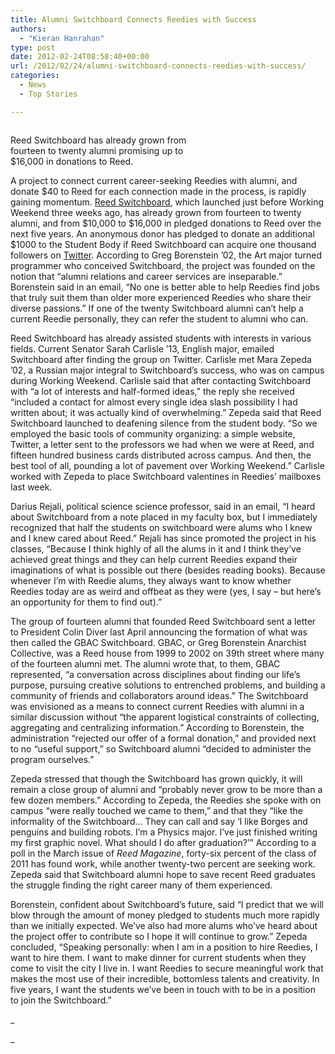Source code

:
 ```yaml
---
title: Alumni Switchboard Connects Reedies with Success
authors: 
  - "Kieran Hanrahan"
type: post
date: 2012-02-24T08:58:40+00:00
url: /2012/02/24/alumni-switchboard-connects-reedies-with-success/
categories:
  - News
  - Top Stories

---
```

<div id="attachment_1338" style="width: 310px" class="wp-caption alignright">
  <a href="http://www.reedquest.org/2012/02/alumni-switchboard-connects-reedies-with-success/reed_switchboard_logo_red/" rel="attachment wp-att-1338"><img class="size-medium wp-image-1338" title="reed_switchboard_logo_red" src="https://i0.wp.com/www.reedquest.org/wp-content/uploads/2012/02/reed_switchboard_logo_red-300x105.png?resize=300%2C105" alt="" data-recalc-dims="1" /></a>
  
  <p class="wp-caption-text">
    Reed Switchboard has already grown from fourteen to twenty alumni promising up to $16,000 in donations to Reed.
  </p>
</div>

A project to connect current career-seeking Reedies with alumni, and donate $40 to Reed for each connection made in the process, is rapidly gaining momentum. [Reed Switchboard][1], which launched just before Working Weekend three weeks ago, has already grown from fourteen to twenty alumni, and from $10,000 to $16,000 in pledged donations to Reed over the next five years. An anonymous donor has pledged to donate an additional $1000 to the Student Body if Reed Switchboard can acquire one thousand followers on [Twitter][2]. According to Greg Borenstein ’02, the Art major turned programmer who conceived Switchboard, the project was founded on the notion that “alumni relations and career services are inseparable.” Borenstein said in an email, “No one is better able to help Reedies find jobs that truly suit them than older more experienced Reedies who share their diverse passions.” If one of the twenty Switchboard alumni can’t help a current Reedie personally, they can refer the student to alumni who can.

Reed Switchboard has already assisted students with interests in various fields. Current Senator Sarah Carlisle ’13, English major, emailed Switchboard after finding the group on Twitter. Carlisle met Mara Zepeda ’02, a Russian major integral to Switchboard’s success, who was on campus during Working Weekend. Carlisle said that after contacting Switchboard with “a lot of interests and half-formed ideas,” the reply she received “included a contact for almost every single idea slash possibility I had written about; it was actually kind of overwhelming.” Zepeda said that Reed Switchboard launched to deafening silence from the student body. “So we employed the basic tools of community organizing: a simple website, Twitter, a letter sent to the professors we had when we were at Reed, and fifteen hundred business cards distributed across campus. And then, the best tool of all, pounding a lot of pavement over Working Weekend.” Carlisle worked with Zepeda to place Switchboard valentines in Reedies’ mailboxes last week.

Darius Rejali, political science science professor, said in an email, “I heard about Switchboard from a note placed in my faculty box, but I immediately recognized that half the students on switchboard were alums who I knew and I knew cared about Reed.” Rejali has since promoted the project in his classes, “Because I think highly of all the alums in it and I think they&#8217;ve achieved great things and they can help current Reedies expand their imaginations of what is possible out there (besides reading books). Because whenever I&#8217;m with Reedie alums, they always want to know whether Reedies today are as weird and offbeat as they were (yes, I say &#8211; but here&#8217;s an opportunity for them to find out).”

The group of fourteen alumni that founded Reed Switchboard sent a letter to President Colin Diver last April announcing the formation of what was then called the GBAC Switchboard. GBAC, or Greg Borenstein Anarchist Collective, was a Reed house from 1999 to 2002 on 39th street where many of the fourteen alumni met. The alumni wrote that, to them, GBAC represented, “a conversation across disciplines about finding our life’s purpose, pursuing creative solutions to entrenched problems, and building a community of friends and collaborators around ideas.” The Switchboard was envisioned as a means to connect current Reedies with alumni in a similar discussion without “the apparent logistical constraints of collecting, aggregating and centralizing information.” According to Borenstein, the administration “rejected our offer of a formal donation,” and provided next to no “useful support,” so Switchboard alumni “decided to administer the program ourselves.”

Zepeda stressed that though the Switchboard has grown quickly, it will remain a close group of alumni and “probably never grow to be more than a few dozen members.” According to Zepeda, the Reedies she spoke with on campus “were really touched we came to them,” and that they “like the informality of the Switchboard&#8230; They can call and say ‘I like Borges and penguins and building robots. I&#8217;m a Physics major. I&#8217;ve just finished writing my first graphic novel. What should I do after graduation?’” According to a poll in the March issue of _Reed Magazine_, forty-six percent of the class of 2011 has found work, while another twenty-two percent are seeking work. Zepeda said that Switchboard alumni hope to save recent Reed graduates the struggle finding the right career many of them experienced.

Borenstein, confident about Switchboard’s future, said “I predict that we will blow through the amount of money pledged to students much more rapidly than we initially expected. We&#8217;ve also had more alums who&#8217;ve heard about the project offer to contribute so I hope it will continue to grow.” Zepeda concluded, “Speaking personally: when I am in a position to hire Reedies, I want to hire them. I want to make dinner for current students when they come to visit the city I live in. I want Reedies to secure meaningful work that makes the most use of their incredible, bottomless talents and creativity. In five years, I want the students we&#8217;ve been in touch with to be in a position to join the Switchboard.”

_
  
_

 [1]: http://reedswitchboard.com/ "Reed Switchboard Website"
 [2]: http://twitter.com/#!/reedswitchboard "Reed Switchboard Twitter"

◇ ◇ ◇ ◇

* Directions for this task: Dropping every picture, restate the material word for word.

* Response below:
Source code

:
 ```yaml
---
title: Alumni Switchboard Connects Reedies with Success
authors: 
  - "Kieran Hanrahan"
type: post
date: 2012-02-24T08:58:40+00:00
url: /2012/02/24/alumni-switchboard-connects-reedies-with-success/
categories:
  - News
  - Top Stories

---
```

<div id="attachment_1338" style="width: 310px" class="wp-caption alignright">
  <a href="http://www.reedquest.org/2012/02/alumni-switchboard-connects-reedies-with-success/reed_switchboard_logo_red/" rel="attachment wp-att-1338"><img class="size-medium wp-image-1338" title="reed_switchboard_logo_red" src="https://i0.wp.com/www.reedquest.org/wp-content/uploads/2012/02/reed_switchboard_logo_red-300x105.png?resize=300%2C105" alt="" data-recalc-dims="1" /></a>
  
  <p class="wp-caption-text">
    Reed Switchboard has already grown from fourteen to twenty alumni promising up to $16,000 in donations to Reed.
  </p>
</div>

A project to connect current career-seeking Reedies with alumni, and donate $40 to Reed for each connection made in the process, is rapidly gaining momentum. [Reed Switchboard][1], which launched just before Working Weekend three weeks ago, has already grown from fourteen to twenty alumni, and from $10,000 to $16,000 in pledged donations to Reed over the next five years. An anonymous donor has pledged to donate an additional $1000 to the Student Body if Reed Switchboard can acquire one thousand followers on [Twitter][2]. According to Greg Borenstein ’02, the Art major turned programmer who conceived Switchboard, the project was founded on the notion that “alumni relations and career services are inseparable.” Borenstein said in an email, “No one is better able to help Reedies find jobs that truly suit them than older more experienced Reedies who share their diverse passions.” If one of the twenty Switchboard alumni can’t help a current Reedie personally, they can refer the student to alumni who can.

Reed Switchboard has already assisted students with interests in various fields. Current Senator Sarah Carlisle ’13, English major, emailed Switchboard after finding the group on Twitter. Carlisle met Mara Zepeda ’02, a Russian major integral to Switchboard’s success, who was on campus during Working Weekend. Carlisle said that after contacting Switchboard with “a lot of interests and half-formed ideas,” the reply she received “included a contact for almost every single idea slash possibility I had written about; it was actually kind of overwhelming.” Zepeda said that Reed Switchboard launched to deafening silence from the student body. “So we employed the basic tools of community organizing: a simple website, Twitter, a letter sent to the professors we had when we were at Reed, and fifteen hundred business cards distributed across campus. And then, the best tool of all, pounding a lot of pavement over Working Weekend.” Carlisle worked with Zepeda to place Switchboard valentines in Reedies’ mailboxes last week.

Darius Rejali, political science science professor, said in an email, “I heard about Switchboard from a note placed in my faculty box, but I immediately recognized that half the students on switchboard were alums who I knew and I knew cared about Reed.” Rejali has since promoted the project in his classes, “Because I think highly of all the alums in it and I think they&#8217;ve achieved great things and they can help current Reedies expand their imaginations of what is possible out there (besides reading books). Because whenever I&#8217;m with Reedie alums, they always want to know whether Reedies today are as weird and offbeat as they were (yes, I say &#8211; but here&#8217;s an opportunity for them to find out).”

The group of fourteen alumni that founded Reed Switchboard sent a letter to President Colin Diver last April announcing the formation of what was then called the GBAC Switchboard. GBAC, or Greg Borenstein Anarchist Collective, was a Reed house from 1999 to 2002 on 39th street where many of the fourteen alumni met. The alumni wrote that, to them, GBAC represented, “a conversation across disciplines about finding our life’s purpose, pursuing creative solutions to entrenched problems, and building a community of friends and collaborators around ideas.” The Switchboard was envisioned as a means to connect current Reedies with alumni in a similar discussion without “the apparent logistical constraints of collecting, aggregating and centralizing information.” According to Borenstein, the administration “rejected our offer of a formal donation,” and provided next to no “useful support,” so Switchboard alumni “decided to administer the program ourselves.”

Zepeda stressed that though the Switchboard has grown quickly, it will remain a close group of alumni and “probably never grow to be more than a few dozen members.” According to Zepeda, the Reedies she spoke with on campus “were really touched we came to them,” and that they “like the informality of the Switchboard&#8230; They can call and say ‘I like Borges and penguins and building robots. I&#8217;m a Physics major. I&#8217;ve just finished writing my first graphic novel. What should I do after graduation?’” According to a poll in the March issue of _Reed Magazine_, forty-six percent of the class of 2011 has found work, while another twenty-two percent are seeking work. Zepeda said that Switchboard alumni hope to save recent Reed graduates the struggle finding the right career many of them experienced.

Borenstein, confident about Switchboard’s future, said “I predict that we will blow through the amount of money pledged to students much more rapidly than we initially expected. We&#8217;ve also had more alums who&#8217;ve heard about the project offer to contribute so I hope it will continue to grow.” Zepeda concluded, “Speaking personally: when I am in a position to hire Reedies, I want to hire them. I want to make dinner for current students when they come to visit the city I live in. I want Reedies to secure meaningful work that makes the most use of their incredible, bottomless talents and creativity. In five years, I want the students we&#8217;ve been in touch with to be in a position to join the Switchboard.”

_
  
_

 [1]: http://reedswitchboard.com/ "Reed Switchboard Website"
 [2]: http://twitter.com/#!/reedswitchboard "Reed Switchboard Twitter"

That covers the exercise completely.